Image Source: Youtube.com
On April 23, 2005, the first ever YouTube video was uploaded. Since then, YouTube has grown tremendously in popularity and new videos on all kinds of topics are being uploaded every day. Youtube has become the largest search engine for videos and each minute, more than 500 hours of video content is uploaded to YouTube. With over two billion people(about ⅓ of all people on the internet) searching for videos, it is extremely important to be able to categorize videos effectively for many different reasons.
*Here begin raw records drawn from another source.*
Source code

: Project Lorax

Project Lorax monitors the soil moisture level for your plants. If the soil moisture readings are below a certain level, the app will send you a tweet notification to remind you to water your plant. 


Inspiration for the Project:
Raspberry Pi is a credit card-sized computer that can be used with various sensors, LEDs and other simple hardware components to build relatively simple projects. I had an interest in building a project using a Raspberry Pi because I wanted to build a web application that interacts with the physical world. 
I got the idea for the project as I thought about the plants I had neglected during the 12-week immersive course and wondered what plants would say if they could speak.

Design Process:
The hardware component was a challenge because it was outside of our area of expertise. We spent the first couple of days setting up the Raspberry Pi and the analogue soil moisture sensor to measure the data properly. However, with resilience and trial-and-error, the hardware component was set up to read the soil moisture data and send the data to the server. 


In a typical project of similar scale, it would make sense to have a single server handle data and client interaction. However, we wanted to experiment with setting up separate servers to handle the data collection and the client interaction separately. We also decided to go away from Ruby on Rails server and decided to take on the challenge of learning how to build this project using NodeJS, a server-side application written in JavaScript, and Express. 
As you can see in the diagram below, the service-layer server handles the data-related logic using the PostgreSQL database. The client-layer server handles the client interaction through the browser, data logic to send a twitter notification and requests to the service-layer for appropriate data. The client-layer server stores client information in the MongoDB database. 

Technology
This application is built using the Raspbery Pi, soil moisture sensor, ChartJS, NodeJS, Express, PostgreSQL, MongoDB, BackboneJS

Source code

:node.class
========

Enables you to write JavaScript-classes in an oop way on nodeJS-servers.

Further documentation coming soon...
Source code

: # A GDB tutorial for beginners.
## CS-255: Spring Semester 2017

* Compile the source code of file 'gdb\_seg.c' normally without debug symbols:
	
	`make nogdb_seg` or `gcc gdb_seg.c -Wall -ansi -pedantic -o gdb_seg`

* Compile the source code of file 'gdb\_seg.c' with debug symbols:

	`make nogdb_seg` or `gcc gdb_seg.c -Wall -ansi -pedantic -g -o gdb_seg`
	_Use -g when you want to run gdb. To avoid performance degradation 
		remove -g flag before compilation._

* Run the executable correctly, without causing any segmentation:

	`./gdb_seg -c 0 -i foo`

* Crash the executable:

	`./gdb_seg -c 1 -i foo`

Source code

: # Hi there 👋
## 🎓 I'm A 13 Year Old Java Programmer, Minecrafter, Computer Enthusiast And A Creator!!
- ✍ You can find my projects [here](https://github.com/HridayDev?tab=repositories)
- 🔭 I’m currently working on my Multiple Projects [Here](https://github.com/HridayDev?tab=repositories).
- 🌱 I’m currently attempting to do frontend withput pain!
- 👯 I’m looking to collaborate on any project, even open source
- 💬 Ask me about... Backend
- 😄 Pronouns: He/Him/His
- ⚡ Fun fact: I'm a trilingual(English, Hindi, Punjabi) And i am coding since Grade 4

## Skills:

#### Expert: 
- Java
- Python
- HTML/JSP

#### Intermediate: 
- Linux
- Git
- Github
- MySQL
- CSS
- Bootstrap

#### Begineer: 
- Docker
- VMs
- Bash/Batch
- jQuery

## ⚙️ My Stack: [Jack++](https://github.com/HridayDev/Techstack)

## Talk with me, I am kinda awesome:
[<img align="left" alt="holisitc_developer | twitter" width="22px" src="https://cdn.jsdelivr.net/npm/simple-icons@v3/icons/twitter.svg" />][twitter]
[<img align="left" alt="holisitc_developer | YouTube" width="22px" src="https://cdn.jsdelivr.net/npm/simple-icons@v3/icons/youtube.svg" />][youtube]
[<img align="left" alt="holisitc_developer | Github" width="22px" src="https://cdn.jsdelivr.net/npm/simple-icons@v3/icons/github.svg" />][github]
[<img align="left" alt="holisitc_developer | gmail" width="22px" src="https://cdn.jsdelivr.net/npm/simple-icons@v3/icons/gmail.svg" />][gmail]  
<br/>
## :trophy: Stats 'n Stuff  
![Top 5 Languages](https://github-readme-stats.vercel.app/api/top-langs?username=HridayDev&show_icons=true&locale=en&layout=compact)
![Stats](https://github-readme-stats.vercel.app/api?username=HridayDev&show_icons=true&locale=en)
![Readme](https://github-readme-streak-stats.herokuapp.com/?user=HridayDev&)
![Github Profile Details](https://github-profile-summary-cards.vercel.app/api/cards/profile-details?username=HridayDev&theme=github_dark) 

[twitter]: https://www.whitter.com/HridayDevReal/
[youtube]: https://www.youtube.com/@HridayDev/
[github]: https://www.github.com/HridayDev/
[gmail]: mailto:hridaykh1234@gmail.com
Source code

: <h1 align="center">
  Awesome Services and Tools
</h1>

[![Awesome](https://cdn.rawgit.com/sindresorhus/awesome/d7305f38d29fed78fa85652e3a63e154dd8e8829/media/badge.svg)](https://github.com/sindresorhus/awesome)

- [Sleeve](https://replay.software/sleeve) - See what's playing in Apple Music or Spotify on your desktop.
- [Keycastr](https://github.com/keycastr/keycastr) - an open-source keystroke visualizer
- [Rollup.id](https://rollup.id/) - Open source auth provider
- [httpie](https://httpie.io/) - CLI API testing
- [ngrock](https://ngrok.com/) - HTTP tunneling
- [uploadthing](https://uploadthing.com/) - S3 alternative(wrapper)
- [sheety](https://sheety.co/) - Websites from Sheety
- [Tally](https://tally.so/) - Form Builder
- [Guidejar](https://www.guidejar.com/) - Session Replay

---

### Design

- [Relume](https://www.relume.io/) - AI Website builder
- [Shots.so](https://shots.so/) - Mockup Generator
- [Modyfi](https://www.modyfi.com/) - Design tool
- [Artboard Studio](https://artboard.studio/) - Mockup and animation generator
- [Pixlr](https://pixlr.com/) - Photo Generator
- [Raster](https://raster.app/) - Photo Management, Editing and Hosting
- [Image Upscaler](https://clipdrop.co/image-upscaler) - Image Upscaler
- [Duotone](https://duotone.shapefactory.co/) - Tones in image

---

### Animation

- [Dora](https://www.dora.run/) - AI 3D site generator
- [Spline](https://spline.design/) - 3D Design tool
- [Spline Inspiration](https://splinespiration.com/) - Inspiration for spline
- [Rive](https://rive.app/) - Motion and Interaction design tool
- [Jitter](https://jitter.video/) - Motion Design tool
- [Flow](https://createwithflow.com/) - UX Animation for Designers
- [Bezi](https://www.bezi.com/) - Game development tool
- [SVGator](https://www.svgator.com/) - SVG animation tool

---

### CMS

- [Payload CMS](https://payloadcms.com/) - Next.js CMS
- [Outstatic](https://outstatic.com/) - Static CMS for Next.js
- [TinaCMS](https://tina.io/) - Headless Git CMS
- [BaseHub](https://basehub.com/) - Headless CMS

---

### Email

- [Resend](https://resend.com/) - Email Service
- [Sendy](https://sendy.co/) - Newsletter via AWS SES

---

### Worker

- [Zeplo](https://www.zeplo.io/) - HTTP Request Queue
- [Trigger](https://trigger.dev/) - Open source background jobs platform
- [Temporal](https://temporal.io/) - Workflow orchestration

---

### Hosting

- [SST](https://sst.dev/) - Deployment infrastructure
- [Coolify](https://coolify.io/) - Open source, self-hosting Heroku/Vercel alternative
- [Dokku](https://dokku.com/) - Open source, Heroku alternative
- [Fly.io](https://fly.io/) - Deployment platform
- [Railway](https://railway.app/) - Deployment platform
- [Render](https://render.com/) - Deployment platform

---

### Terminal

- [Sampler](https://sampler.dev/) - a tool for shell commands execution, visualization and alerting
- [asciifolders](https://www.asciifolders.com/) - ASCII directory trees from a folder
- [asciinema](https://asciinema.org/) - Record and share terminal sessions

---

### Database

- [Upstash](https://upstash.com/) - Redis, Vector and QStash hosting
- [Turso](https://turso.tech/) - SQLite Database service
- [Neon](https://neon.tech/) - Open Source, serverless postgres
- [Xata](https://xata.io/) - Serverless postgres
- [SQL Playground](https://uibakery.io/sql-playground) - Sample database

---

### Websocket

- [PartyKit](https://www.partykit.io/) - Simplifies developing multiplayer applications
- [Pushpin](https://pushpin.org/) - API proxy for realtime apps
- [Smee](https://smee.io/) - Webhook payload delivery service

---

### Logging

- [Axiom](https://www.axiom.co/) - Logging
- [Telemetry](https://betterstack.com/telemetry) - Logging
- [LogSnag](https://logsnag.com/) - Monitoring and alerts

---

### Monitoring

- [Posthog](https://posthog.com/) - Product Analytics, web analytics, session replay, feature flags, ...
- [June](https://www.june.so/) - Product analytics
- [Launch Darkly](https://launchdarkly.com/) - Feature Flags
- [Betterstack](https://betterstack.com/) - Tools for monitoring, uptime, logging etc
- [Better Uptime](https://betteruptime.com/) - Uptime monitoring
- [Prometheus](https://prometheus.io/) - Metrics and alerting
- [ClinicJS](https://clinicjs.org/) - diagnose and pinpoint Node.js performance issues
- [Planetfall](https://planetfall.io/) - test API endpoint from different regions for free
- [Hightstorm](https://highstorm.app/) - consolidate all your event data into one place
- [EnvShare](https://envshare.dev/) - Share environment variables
As of today, YouTube currently has 31 different categories including categories such as gaming, comedy, people & blogs, and how to & style. YouTube viewers can use these categories to find videos relating to their interests and discover new videos. Content creators can also see what other kinds of videos similar YouTubers are creating in order to find opportunities to collaborate or research the competition. One of the most important reasons for YouTube to correctly identify categories for videos in to assist in selling ad space for effectively. For example, a credit card business would want its YouTube ads to target the right demographic of people who might want to apply for a new credit card. Putting their ads on YouTube videos about personal finance would be much more effective then having their ads on a YouTube prank channel’s videos. Thus, finding the right category of videos to purchase ad space on could make a huge difference in a company’s sales or conversion rates.
One thing to keep in mind is that video uploaders are actually the ones to choose which category their video belongs in on YouTube. Our goal was to create a better categorization of the videos on YouTube instead of relying on the uploader to pick a category in order to provide better ways to sell ad space on YouTube videos.
As a result of the poor performance of many metadata models, we can instead choose to incorporate the textual features into a predictive model as well. Using natural language processing for this makes it possible to convert each of these features into word embedding. This process aims to represent each segment of text as a high dimensional vector, such that two words with similar meanings will have a short euclidian distance between them then two words with opposite, or unrelated meanings. A demonstration of this process can be shown on a two dimensional projection of the word embeddings assigned to each of the category titles. Then using principal component analysis it is possible to reduce the 512 dimensions present in these embeddings into a two dimensional plot. It only depicts an approximation of the actual embedding vector does demonstrate how similar concepts, such as “Education” and “Science & Technology”, are placed in similar euclidean positions.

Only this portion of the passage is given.